19 March 2014
Civil engineering has shot to the top of India’s political agenda as a bold scheme to join rivers for irrigation, flood control and power generation gets underway. David Rogers reports.
India’s $140bn plan to connect 37 of its rivers by building a network of dams and canals has taken a step closer to realisation with the completion of the first phase in the northern state of Madhya Pradesh.
The Narmada-Kshipra link near Bhopal raises water from the River Narmada 350m and pipes it 49km to the River Kshipra.
The $75m scheme took 14 months to complete, and has brought civil engineering to the top of India’s political agenda.
The next three phases of the plan will connect the River Ganga to three others: the Gambhir, the Kalisindh and the Parvati.

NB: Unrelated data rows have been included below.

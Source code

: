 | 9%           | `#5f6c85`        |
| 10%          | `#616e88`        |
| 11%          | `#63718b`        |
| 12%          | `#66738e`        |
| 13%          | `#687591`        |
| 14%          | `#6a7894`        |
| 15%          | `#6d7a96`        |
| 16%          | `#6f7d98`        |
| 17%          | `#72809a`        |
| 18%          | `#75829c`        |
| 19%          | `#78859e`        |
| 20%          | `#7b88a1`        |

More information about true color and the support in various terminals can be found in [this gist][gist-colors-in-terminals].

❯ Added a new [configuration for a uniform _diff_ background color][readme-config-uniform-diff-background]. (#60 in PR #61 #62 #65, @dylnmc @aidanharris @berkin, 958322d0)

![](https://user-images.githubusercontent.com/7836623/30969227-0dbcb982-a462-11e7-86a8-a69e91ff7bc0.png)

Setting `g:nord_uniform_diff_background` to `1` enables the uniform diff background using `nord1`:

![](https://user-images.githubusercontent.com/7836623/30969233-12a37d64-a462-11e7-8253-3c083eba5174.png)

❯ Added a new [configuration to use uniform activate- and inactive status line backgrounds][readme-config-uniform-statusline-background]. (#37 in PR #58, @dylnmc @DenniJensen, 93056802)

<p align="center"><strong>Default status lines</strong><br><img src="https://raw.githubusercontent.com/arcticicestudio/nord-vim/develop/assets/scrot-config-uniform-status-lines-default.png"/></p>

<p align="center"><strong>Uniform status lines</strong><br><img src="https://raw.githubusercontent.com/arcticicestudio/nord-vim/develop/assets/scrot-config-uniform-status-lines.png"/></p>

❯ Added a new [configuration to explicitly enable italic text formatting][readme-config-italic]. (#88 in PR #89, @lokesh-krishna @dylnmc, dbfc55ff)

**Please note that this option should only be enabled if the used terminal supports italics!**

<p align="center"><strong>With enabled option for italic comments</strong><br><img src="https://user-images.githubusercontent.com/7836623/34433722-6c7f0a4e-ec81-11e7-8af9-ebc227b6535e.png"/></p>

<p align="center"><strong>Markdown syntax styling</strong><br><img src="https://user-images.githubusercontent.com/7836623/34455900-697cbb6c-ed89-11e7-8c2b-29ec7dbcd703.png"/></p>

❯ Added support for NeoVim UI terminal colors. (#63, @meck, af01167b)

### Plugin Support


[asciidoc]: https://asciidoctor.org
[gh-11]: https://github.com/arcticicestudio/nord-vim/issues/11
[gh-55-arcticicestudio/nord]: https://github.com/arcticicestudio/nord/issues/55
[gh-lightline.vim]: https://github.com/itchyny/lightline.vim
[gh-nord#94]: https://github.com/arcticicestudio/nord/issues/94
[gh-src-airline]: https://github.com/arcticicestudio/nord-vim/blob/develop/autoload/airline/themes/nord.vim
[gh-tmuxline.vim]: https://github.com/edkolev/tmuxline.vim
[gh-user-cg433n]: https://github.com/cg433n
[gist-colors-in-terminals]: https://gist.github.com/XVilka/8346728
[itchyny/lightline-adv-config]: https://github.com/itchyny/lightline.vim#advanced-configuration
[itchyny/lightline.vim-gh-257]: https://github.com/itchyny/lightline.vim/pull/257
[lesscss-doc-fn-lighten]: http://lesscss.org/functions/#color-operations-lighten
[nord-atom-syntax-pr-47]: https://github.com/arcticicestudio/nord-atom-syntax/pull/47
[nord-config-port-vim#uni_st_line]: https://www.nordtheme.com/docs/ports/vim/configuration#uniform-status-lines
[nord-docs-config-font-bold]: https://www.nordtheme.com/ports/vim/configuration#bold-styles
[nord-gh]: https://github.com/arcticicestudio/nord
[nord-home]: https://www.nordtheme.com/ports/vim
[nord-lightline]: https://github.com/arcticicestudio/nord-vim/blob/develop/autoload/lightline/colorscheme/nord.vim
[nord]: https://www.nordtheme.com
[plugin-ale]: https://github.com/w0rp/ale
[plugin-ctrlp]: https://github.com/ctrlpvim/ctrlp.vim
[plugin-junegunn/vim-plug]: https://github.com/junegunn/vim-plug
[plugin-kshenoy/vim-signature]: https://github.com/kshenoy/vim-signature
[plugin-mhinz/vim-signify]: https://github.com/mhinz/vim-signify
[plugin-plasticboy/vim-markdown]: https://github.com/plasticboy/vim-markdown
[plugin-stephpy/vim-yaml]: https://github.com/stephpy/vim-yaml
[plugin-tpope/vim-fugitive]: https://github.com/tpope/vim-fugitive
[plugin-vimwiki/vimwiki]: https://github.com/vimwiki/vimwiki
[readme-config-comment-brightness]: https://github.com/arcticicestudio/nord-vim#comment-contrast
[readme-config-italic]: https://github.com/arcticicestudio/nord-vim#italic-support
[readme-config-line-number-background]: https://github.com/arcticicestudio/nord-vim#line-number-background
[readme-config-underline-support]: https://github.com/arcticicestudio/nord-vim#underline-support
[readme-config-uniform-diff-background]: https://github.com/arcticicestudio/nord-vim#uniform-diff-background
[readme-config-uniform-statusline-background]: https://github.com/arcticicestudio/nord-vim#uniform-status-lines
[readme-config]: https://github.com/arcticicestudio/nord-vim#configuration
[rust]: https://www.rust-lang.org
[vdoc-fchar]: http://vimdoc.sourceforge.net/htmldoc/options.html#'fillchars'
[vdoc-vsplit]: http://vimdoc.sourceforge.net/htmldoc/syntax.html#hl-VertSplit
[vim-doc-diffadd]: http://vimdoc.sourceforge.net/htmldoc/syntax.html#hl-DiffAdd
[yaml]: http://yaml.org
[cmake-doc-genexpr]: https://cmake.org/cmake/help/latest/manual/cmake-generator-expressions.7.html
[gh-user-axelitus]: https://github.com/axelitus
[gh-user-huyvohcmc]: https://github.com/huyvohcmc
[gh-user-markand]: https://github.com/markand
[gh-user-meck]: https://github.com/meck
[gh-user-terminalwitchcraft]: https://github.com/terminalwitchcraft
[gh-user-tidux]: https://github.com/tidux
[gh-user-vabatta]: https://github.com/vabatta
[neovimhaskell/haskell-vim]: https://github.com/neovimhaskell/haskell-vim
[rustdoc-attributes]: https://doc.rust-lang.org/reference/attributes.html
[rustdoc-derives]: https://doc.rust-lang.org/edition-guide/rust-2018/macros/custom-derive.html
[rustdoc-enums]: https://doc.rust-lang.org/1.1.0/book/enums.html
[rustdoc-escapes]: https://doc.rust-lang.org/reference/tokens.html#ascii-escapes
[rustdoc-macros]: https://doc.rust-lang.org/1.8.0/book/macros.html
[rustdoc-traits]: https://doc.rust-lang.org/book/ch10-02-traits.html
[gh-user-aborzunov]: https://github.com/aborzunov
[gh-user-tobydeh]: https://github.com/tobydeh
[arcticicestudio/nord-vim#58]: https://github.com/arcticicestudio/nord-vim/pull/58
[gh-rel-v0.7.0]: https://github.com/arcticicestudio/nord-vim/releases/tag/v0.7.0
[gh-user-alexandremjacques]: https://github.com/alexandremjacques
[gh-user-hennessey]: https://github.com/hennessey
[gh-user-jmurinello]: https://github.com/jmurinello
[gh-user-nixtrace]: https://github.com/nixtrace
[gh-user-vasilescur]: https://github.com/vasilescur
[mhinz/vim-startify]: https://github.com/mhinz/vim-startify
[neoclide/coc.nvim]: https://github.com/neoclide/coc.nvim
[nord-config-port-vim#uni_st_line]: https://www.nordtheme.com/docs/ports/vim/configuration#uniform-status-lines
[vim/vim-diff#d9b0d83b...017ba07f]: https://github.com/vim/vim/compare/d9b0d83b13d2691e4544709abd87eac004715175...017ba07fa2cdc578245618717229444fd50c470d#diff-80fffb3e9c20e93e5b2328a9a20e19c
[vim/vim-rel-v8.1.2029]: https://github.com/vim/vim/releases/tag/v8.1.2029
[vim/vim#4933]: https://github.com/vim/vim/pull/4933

The prime minister of Madhya Pradesh told Indian television, "When all phases of the project are complete, 3,000 villages and 72 towns will get drinking water and water to irrigate 1.6 million acres of land."
The full river-linking scheme envisages the building of 31 canals with a total length of about 9,000km. The scheme was first proposed in 1972 as a way of equalising the flow of water across India.
The aim was to prevent floods in the north-east and droughts in the south and north-west of the country, generate hydroelectricity and provide water for drinking and irrigation.
However, the go-ahead was given 40 years later, in December 2012, thanks to an extraordinary intervention from India’s Supreme Court, which ordered the government to implement the scheme "in a time-bound manner" and appointed a committee to plan and implement it.
All schemes are due to be completed in 2016.
A satellite view of India showing the areas of abundant water in the south and north-east, and the drought-prone north-west
Since then the project has become an important factor in Indian politics, and has aroused opposition from environmental groups.
The nationalist BJP party made the scheme a large part of its political programme, whereas Rahul Ghandi, vice president of the rival Indian National Congress party, described it as "a disastrous idea … that will be extremely dangerous to the environment of the country".
In a recent interview with India’s Business Today, the environmental activist and author Vandana Shiva said the linking scheme "has no hydrological or ecological soundness, and is just part of the corruption and construction package that has ruined India’s ecosystems."
She went on: "The project involves 200 large reservoirs that will lead to mega displacement. This is a blind and mad rush to destruction of not one river valley, but all our rivers, and the entire subcontinent."
She claimed that the scheme would saddle every Indian with a debt of $112.
The river linking scheme is divided into two main elements. One is the "Himalayan" project to link the Ganga and Brahmaputra rivers. This will involve building a series of dams along the two rivers to create reservoirs that would then be moved by canal to the west of the region.
It is estimated that this would irrigate about 220,000 square kilometres and generate about 30GW of electricity. It could also provide water to flush out silt at the port of Kolkata.
The second element is the "Peninsula" scheme that would send water from the east of India to the south and west. This would involve damming four rivers, linking them by canals and allowing surplus water to flow south for irrigation.
The rivers around Mumbai would also be dammed and linked to provide water for the city. Altogether, the the Peninsular element would irrigate 130,000 square kilometres and generate 4GW.